(Stored records)
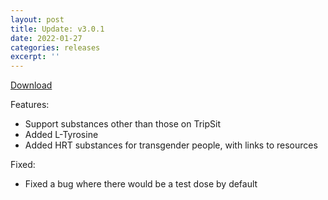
 ```yaml
---
layout: post
title: Update: v3.0.1
date: 2022-01-27
categories: releases
excerpt: ''
---
```


[Download](https://github.com/AlpyneDreams/ChemLog/releases/tag/v3.0.1-beta)

Features:
- Support substances other than those on TripSit
- Added L-Tyrosine
- Added HRT substances for transgender people, with links to resources

Fixed:
- Fixed a bug where there would be a test dose by default

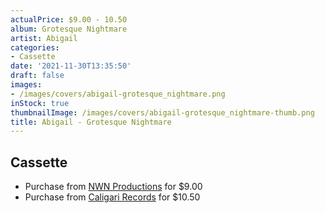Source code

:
 ```yaml
---
actualPrice: $9.00 - 10.50
album: Grotesque Nightmare
artist: Abigail
categories:
- Cassette
date: '2021-11-30T13:35:50'
draft: false
images:
- /images/covers/abigail-grotesque_nightmare.png
inStock: true
thumbnailImage: /images/covers/abigail-grotesque_nightmare-thumb.png
title: Abigail - Grotesque Nightmare
---
```


## Cassette
* Purchase from [NWN Productions](http://shop.nwnprod.com/index.php?route=product/product&path=73&product_id=16670&sort=pd.name&order=ASC) for $9.00
* Purchase from [Caligari Records](https://caligarirecords.storenvy.com/products/33512080-abigail-grotesque-nightmare) for $10.50
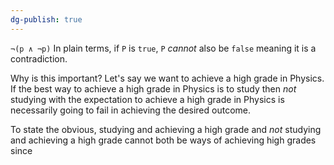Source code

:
 ```yaml
---
dg-publish: true
---
```

`¬(p ∧ ¬p)`
In plain terms, if `P` is `true`, `P` _cannot_ also be `false` meaning it is a contradiction.

Why is this important?
Let's say we want to achieve a high grade in Physics. If the best way to achieve a high grade in Physics is to study then _not_ studying with the expectation to achieve a high grade in Physics is necessarily going to fail in achieving the desired outcome.

To state the obvious, studying and achieving a high grade and _not_ studying and achieving a high grade cannot both be ways of achieving high grades since
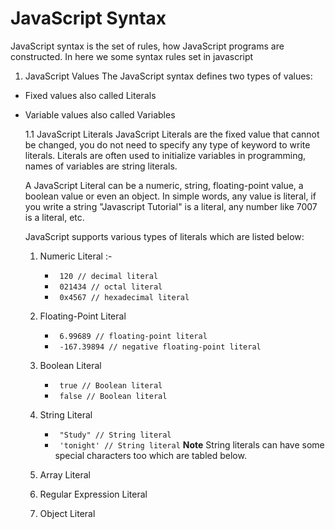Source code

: # JavaScript Syntax
JavaScript syntax is the set of rules, how JavaScript programs are constructed.
In here we some syntax rules set in javascript

1. JavaScript Values
The JavaScript syntax defines two types of values:
* Fixed values also called Literals
* Variable values also called Variables

    1.1 JavaScript Literals
    JavaScript Literals are the fixed value that cannot be changed, you do not need to specify any type of keyword to write literals. Literals are often used to initialize variables in programming, names of variables are string literals.

    A JavaScript Literal can be a numeric, string, floating-point value, a boolean value or  even an object. In simple words, any value is literal, if you write a string "Javascript 
    Tutorial" is a literal, any number like 7007 is a literal, etc.

    JavaScript supports various types of literals which are listed below:

    1. Numeric Literal :- 
        * ``` 120 // decimal literal```
        * ``` 021434 // octal literal```
        * ``` 0x4567 // hexadecimal literal```
    2. Floating-Point Literal
        * ``` 6.99689 // floating-point literal```
        * ``` -167.39894 // negative floating-point literal```

    3. Boolean Literal
        * ``` true // Boolean literal```
        * ``` false // Boolean literal```

    4. String Literal
        * ``` "Study" // String literal```
        * ``` 'tonight' // String literal```
        **Note** String literals can have some special characters too which are tabled below.

    5. Array Literal

    6. Regular Expression Literal

    7. Object Literal

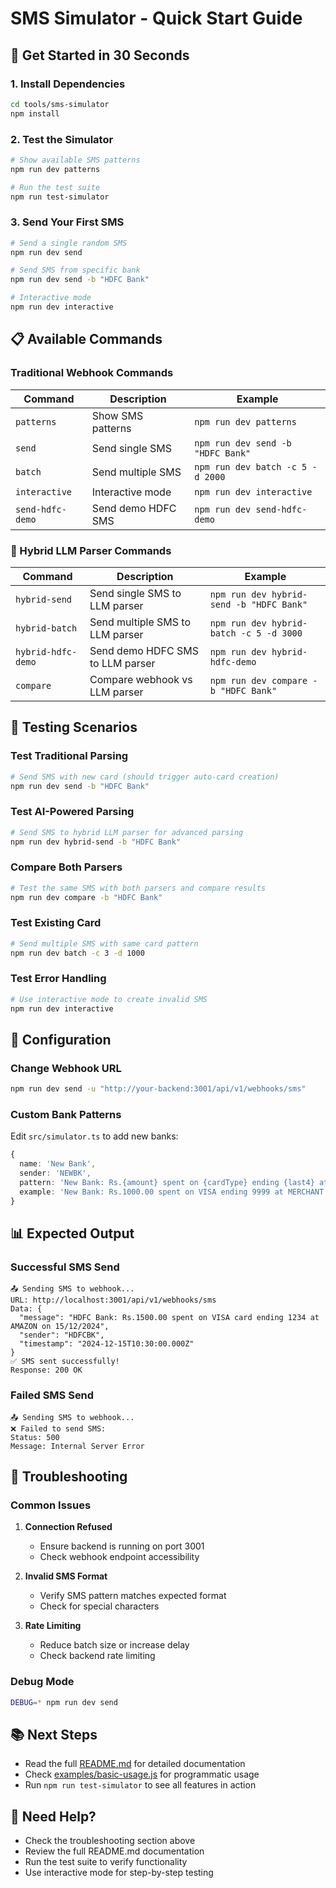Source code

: # SMS Simulator - Quick Start Guide

## 🚀 Get Started in 30 Seconds

### 1. Install Dependencies
```bash
cd tools/sms-simulator
npm install
```

### 2. Test the Simulator
```bash
# Show available SMS patterns
npm run dev patterns

# Run the test suite
npm run test-simulator
```

### 3. Send Your First SMS
```bash
# Send a single random SMS
npm run dev send

# Send SMS from specific bank
npm run dev send -b "HDFC Bank"

# Interactive mode
npm run dev interactive
```

## 📋 Available Commands

### Traditional Webhook Commands
| Command | Description | Example |
|---------|-------------|---------|
| `patterns` | Show SMS patterns | `npm run dev patterns` |
| `send` | Send single SMS | `npm run dev send -b "HDFC Bank"` |
| `batch` | Send multiple SMS | `npm run dev batch -c 5 -d 2000` |
| `interactive` | Interactive mode | `npm run dev interactive` |
| `send-hdfc-demo` | Send demo HDFC SMS | `npm run dev send-hdfc-demo` |

### 🧠 Hybrid LLM Parser Commands
| Command | Description | Example |
|---------|-------------|---------|
| `hybrid-send` | Send single SMS to LLM parser | `npm run dev hybrid-send -b "HDFC Bank"` |
| `hybrid-batch` | Send multiple SMS to LLM parser | `npm run dev hybrid-batch -c 5 -d 3000` |
| `hybrid-hdfc-demo` | Send demo HDFC SMS to LLM parser | `npm run dev hybrid-hdfc-demo` |
| `compare` | Compare webhook vs LLM parser | `npm run dev compare -b "HDFC Bank"` |

## 🧪 Testing Scenarios

### Test Traditional Parsing
```bash
# Send SMS with new card (should trigger auto-card creation)
npm run dev send -b "HDFC Bank"
```

### Test AI-Powered Parsing
```bash
# Send SMS to hybrid LLM parser for advanced parsing
npm run dev hybrid-send -b "HDFC Bank"
```

### Compare Both Parsers
```bash
# Test the same SMS with both parsers and compare results
npm run dev compare -b "HDFC Bank"
```

### Test Existing Card
```bash
# Send multiple SMS with same card pattern
npm run dev batch -c 3 -d 1000
```

### Test Error Handling
```bash
# Use interactive mode to create invalid SMS
npm run dev interactive
```

## 🔧 Configuration

### Change Webhook URL
```bash
npm run dev send -u "http://your-backend:3001/api/v1/webhooks/sms"
```

### Custom Bank Patterns
Edit `src/simulator.ts` to add new banks:
```typescript
{
  name: 'New Bank',
  sender: 'NEWBK',
  pattern: 'New Bank: Rs.{amount} spent on {cardType} ending {last4} at {merchant} on {date}',
  example: 'New Bank: Rs.1000.00 spent on VISA ending 9999 at MERCHANT on 01/01/2024'
}
```

## 📊 Expected Output

### Successful SMS Send
```
📤 Sending SMS to webhook...
URL: http://localhost:3001/api/v1/webhooks/sms
Data: {
  "message": "HDFC Bank: Rs.1500.00 spent on VISA card ending 1234 at AMAZON on 15/12/2024",
  "sender": "HDFCBK",
  "timestamp": "2024-12-15T10:30:00.000Z"
}
✅ SMS sent successfully!
Response: 200 OK
```

### Failed SMS Send
```
📤 Sending SMS to webhook...
❌ Failed to send SMS:
Status: 500
Message: Internal Server Error
```

## 🚨 Troubleshooting

### Common Issues

1. **Connection Refused**
   - Ensure backend is running on port 3001
   - Check webhook endpoint accessibility

2. **Invalid SMS Format**
   - Verify SMS pattern matches expected format
   - Check for special characters

3. **Rate Limiting**
   - Reduce batch size or increase delay
   - Check backend rate limiting

### Debug Mode
```bash
DEBUG=* npm run dev send
```

## 📚 Next Steps

- Read the full [README.md](README.md) for detailed documentation
- Check [examples/basic-usage.js](examples/basic-usage.js) for programmatic usage
- Run `npm run test-simulator` to see all features in action

## 🤝 Need Help?

- Check the troubleshooting section above
- Review the full README.md documentation
- Run the test suite to verify functionality
- Use interactive mode for step-by-step testing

### TRY IT
Set down exactly the lines running from the beginning of the entries above to the line that contains "Why is this important?", including both, and leave out pictures.

### SOLVED EXERCISE
 ```yaml
---
layout: post
title: Update: v3.0.1
date: 2022-01-27
categories: releases
excerpt: ''
---
```


[Download](https://github.com/AlpyneDreams/ChemLog/releases/tag/v3.0.1-beta)

Features:
- Support substances other than those on TripSit
- Added L-Tyrosine
- Added HRT substances for transgender people, with links to resources

Fixed:
- Fixed a bug where there would be a test dose by default

Source code

:
 ```yaml
---
actualPrice: $9.00 - 10.50
album: Grotesque Nightmare
artist: Abigail
categories:
- Cassette
date: '2021-11-30T13:35:50'
draft: false
images:
- /images/covers/abigail-grotesque_nightmare.png
inStock: true
thumbnailImage: /images/covers/abigail-grotesque_nightmare-thumb.png
title: Abigail - Grotesque Nightmare
---
```


## Cassette
* Purchase from [NWN Productions](http://shop.nwnprod.com/index.php?route=product/product&path=73&product_id=16670&sort=pd.name&order=ASC) for $9.00
* Purchase from [Caligari Records](https://caligarirecords.storenvy.com/products/33512080-abigail-grotesque-nightmare) for $10.50
Source code

:
 ```yaml
---
dg-publish: true
---
```

`¬(p ∧ ¬p)`
In plain terms, if `P` is `true`, `P` _cannot_ also be `false` meaning it is a contradiction.

Why is this important?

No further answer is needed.